New John F. Kennedy Pre-Assassination Film Footage Found


Previously unreleased footage of John F. Kennedy’s fateful motorcade in Dallas taken just moments before he was gunned down was released on Monday, a surprising new detail in a saga that has gripped America for four decades.  The brief silent 8mm film shows a beaming Jacqueline Kennedy up close in vivid color waving to the crowd, while a group of excited bystanders waves to the cameraman shortly before the motorcade sweeps past.  The president’s coat is clearly, although briefly, seen bunched up on his back, a detail that some say will be scrutinized by conspiracy theorists who see evidence of a plot in, among other things, the fact the bullet wounds on his jacket and body did not appear to match.

The film was released to coincide with Monday’s Presidents Day federal holiday.  It had been donated to the  The Sixth Floor Museum in Dallas, which is located in the former Texas School Book Depository building where Lee Harvey Oswald shot Kennedy from a sixth-floor window on November 22, 1963.  The museum is devoted to Kennedy’s presidency and the events surrounding his assassination.

Museum curator Gary Mack said that he was not surprised that the owners of the film had taken so long to come forward.  “Everyone who captured the motorcade before the assassination thinks their pictures are unimportant. But to historians, all photos and home movies are important to possibly answer questions that will be asked in the future,” he said.

The footage was taken less than 90 seconds before the fatal shots were fired.  The 40-second film also shows the scene of the crime the following day.  Mack said the new footage offered the best view of the motorcade that he had ever seen.
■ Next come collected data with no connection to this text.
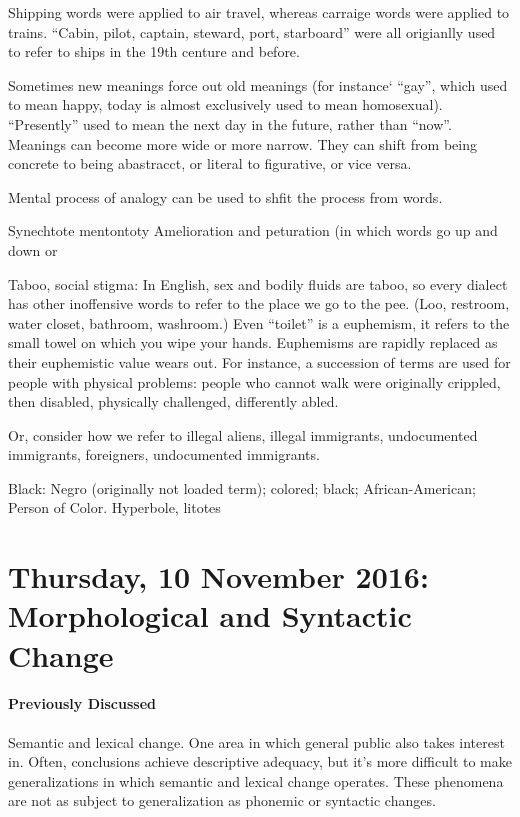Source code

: \documentclass{exam}
\begin{document}
Shipping words were applied to air travel, whereas carraige words were applied to trains. ``Cabin, pilot, captain, steward, port, starboard'' were all origianlly used to refer to ships in the 19th centure and before.

Sometimes new meanings force out old meanings (for instance` ``gay'', which used to mean happy, today is almost exclusively used to mean homosexual).
``Presently'' used to mean the next day in the future, rather than ``now''. 
Meanings can become more wide or more narrow. They can shift from being concrete to being abastracct, or literal to figurative, or vice versa.

Mental process of analogy can be used to shfit the process from words. 

Synechtote mentontoty
Amelioration and peturation (in which words go up and down or 

Taboo, social stigma: In English, sex and bodily fluids are taboo, so every dialect has other inoffensive words to refer to the place we go to the pee. 
(Loo, restroom, water closet, bathroom, washroom.)
Even ``toilet'' is a euphemism, it refers to the small towel on which you wipe your hands. 
Euphemisms are rapidly replaced as their euphemistic value wears out. 
For instance, a succession of terms are used for people with physical problems: people who cannot walk were originally crippled, then disabled, physically challenged, differently abled. 

Or, consider how we refer to illegal aliens, illegal immigrants, undocumented immigrants, foreigners, undocumented immigrants. 

Black: Negro (originally not loaded term); colored; black; African-American; Person of Color. 
Hyperbole, litotes

\section*{Thursday, 10 November 2016: Morphological and Syntactic Change}

\paragraph{Previously Discussed} Semantic and lexical change. 
One area in which general public also takes interest in. 
Often, conclusions achieve descriptive adequacy, but it's more difficult to make generalizations in which semantic and lexical change operates.
These phenomena are not as subject to generalization as phonemic or syntactic changes. 
\end{document}
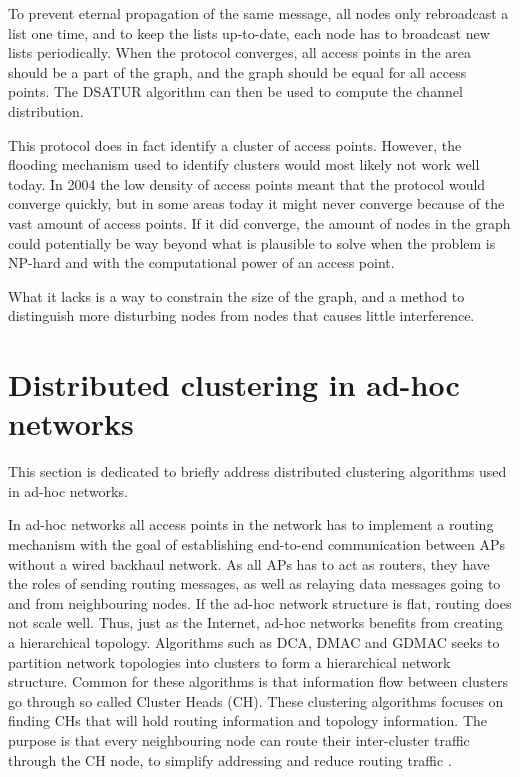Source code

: To prevent eternal propagation of the same message, all nodes only rebroadcast a list one time, and to keep the lists up-to-date, each node has to broadcast new
lists periodically. When the protocol converges, all access points in the area should be a part of the graph, and the graph should be equal for all access points. The DSATUR algorithm can then be used to compute the channel distribution.

This protocol does in fact identify a cluster of access points. However, the flooding mechanism used to identify clusters
would most likely not work well today. In 2004 the low density of access points meant that the protocol would converge quickly, but in some areas today it might never converge because
of the vast amount of access points. If it did converge, the amount of nodes in the graph could potentially be way beyond what is plausible to solve when the problem is NP-hard and with the computational power of an access point. 

What it lacks is a way to constrain the size of the graph, and a method to distinguish more disturbing nodes from nodes that causes little interference.

%
\section{Distributed clustering in ad-hoc networks}
This section is dedicated to briefly address distributed clustering algorithms used in ad-hoc networks.

In ad-hoc networks all access points in the network has to implement a routing mechanism with the goal of establishing end-to-end communication 
between APs without a wired backhaul network. As all APs has to act as routers, they have the roles of sending routing messages, as well as relaying data messages
going to and from neighbouring nodes. If the ad-hoc network structure is flat, routing does not scale well. Thus, just as the Internet, ad-hoc networks benefits
from creating a hierarchical topology. Algorithms such as DCA, DMAC  and GDMAC \cite{Basagni} seeks to partition network topologies into clusters to form a hierarchical network structure.
Common for these algorithms is that information flow between clusters go through so called Cluster Heads (CH). These clustering algorithms focuses on finding CHs that will hold routing information and topology information. The purpose is that every neighbouring node can route their inter-cluster traffic through the CH node, to simplify addressing and reduce routing traffic \cite{Mamalis}.

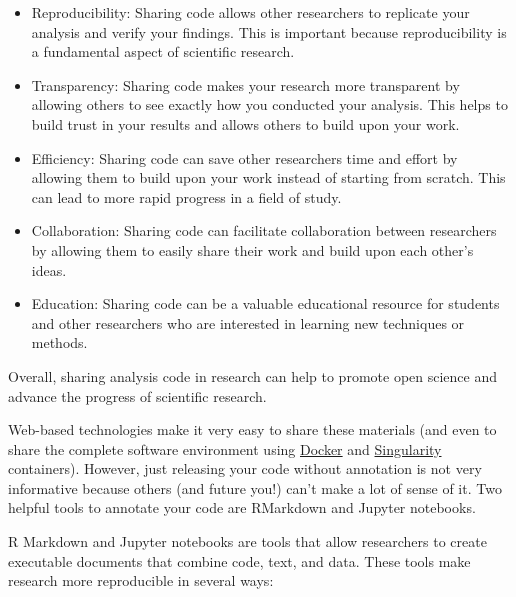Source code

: \documentclass[
  letterpaper,
  DIV=11,
  numbers=noendperiod]{scrreprt}
\begin{document}
\begin{itemize}
\item
  Reproducibility: Sharing code allows other researchers to replicate
  your analysis and verify your findings. This is important because
  reproducibility is a fundamental aspect of scientific research.
\item
  Transparency: Sharing code makes your research more transparent by
  allowing others to see exactly how you conducted your analysis. This
  helps to build trust in your results and allows others to build upon
  your work.
\item
  Efficiency: Sharing code can save other researchers time and effort by
  allowing them to build upon your work instead of starting from
  scratch. This can lead to more rapid progress in a field of study.
\item
  Collaboration: Sharing code can facilitate collaboration between
  researchers by allowing them to easily share their work and build upon
  each other's ideas.
\item
  Education: Sharing code can be a valuable educational resource for
  students and other researchers who are interested in learning new
  techniques or methods.
\end{itemize}

Overall, sharing analysis code in research can help to promote open
science and advance the progress of scientific research.

Web-based technologies make it very easy to share these materials (and
even to share the complete software environment using
\href{https://www.docker.com/}{Docker} and
\href{https://sylabs.io/singularity/}{Singularity} containers). However,
just releasing your code without annotation is not very informative
because others (and future you!) can't make a lot of sense of it. Two
helpful tools to annotate your code are RMarkdown and Jupyter notebooks.

R Markdown and Jupyter notebooks are tools that allow researchers to
create executable documents that combine code, text, and data. These
tools make research more reproducible in several ways:
\end{document}
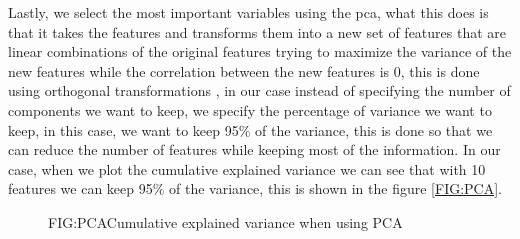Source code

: Lastly, we select the most important variables using the \ac{pca}, what this does is that it takes the features and transforms them into a new set of features that are linear combinations of the original features trying to maximize the variance of the new features while the correlation between the new features is 0, this is done using orthogonal transformations \cite{daffertshofer_pca_2004}, in our case instead of specifying the number of components we want to keep, we specify the percentage of variance we want to keep, in this case, we want to keep 95\% of the variance, this is done so that we can reduce the number of features while keeping most of the information. In our case, when we plot the cumulative explained variance we can see that with 10 features we can keep 95\% of the variance, this is shown in the figure \ref{FIG:PCA}.

\begin{figure}[PCA]{FIG:PCA}{Cumulative explained variance when using PCA}
\end{figure}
One Response to “New John F. Kennedy Pre-Assassination Film Footage Found”

  1. stacy maloney Says:

    The fact that President Kennedy’s jacket did rise up slightly would explan the FBI photographs showing the back of his swuit coat with a bullet entrance hole that was measured at 5 3/8 inches belopw the top of the collar, while President Kennedy’s shirt had a bullet entrance hole measured at 5 3/4 inches below the top of the collar. FBI agent Glenn Bennett’s handwritten report, written before the Bethesda autopsy later that night on Nov. 22, 1963, placed the rear bullet hole 4 inches down the President’s right shoulder. Eyewitness Bennett was seated at the right rear of the followup car in the motorcade, pinpointing the impact point precisely “about four inches down from the right shoulder.”
    Thus, Bennett’s account corroborates the clothing rules, and directly contradicts the purported downward-slanting
    neck trajectory required by the single-bullet theory, advanced by now U.S. Sen. Arlen Spector, then a Warren Commission general counsel.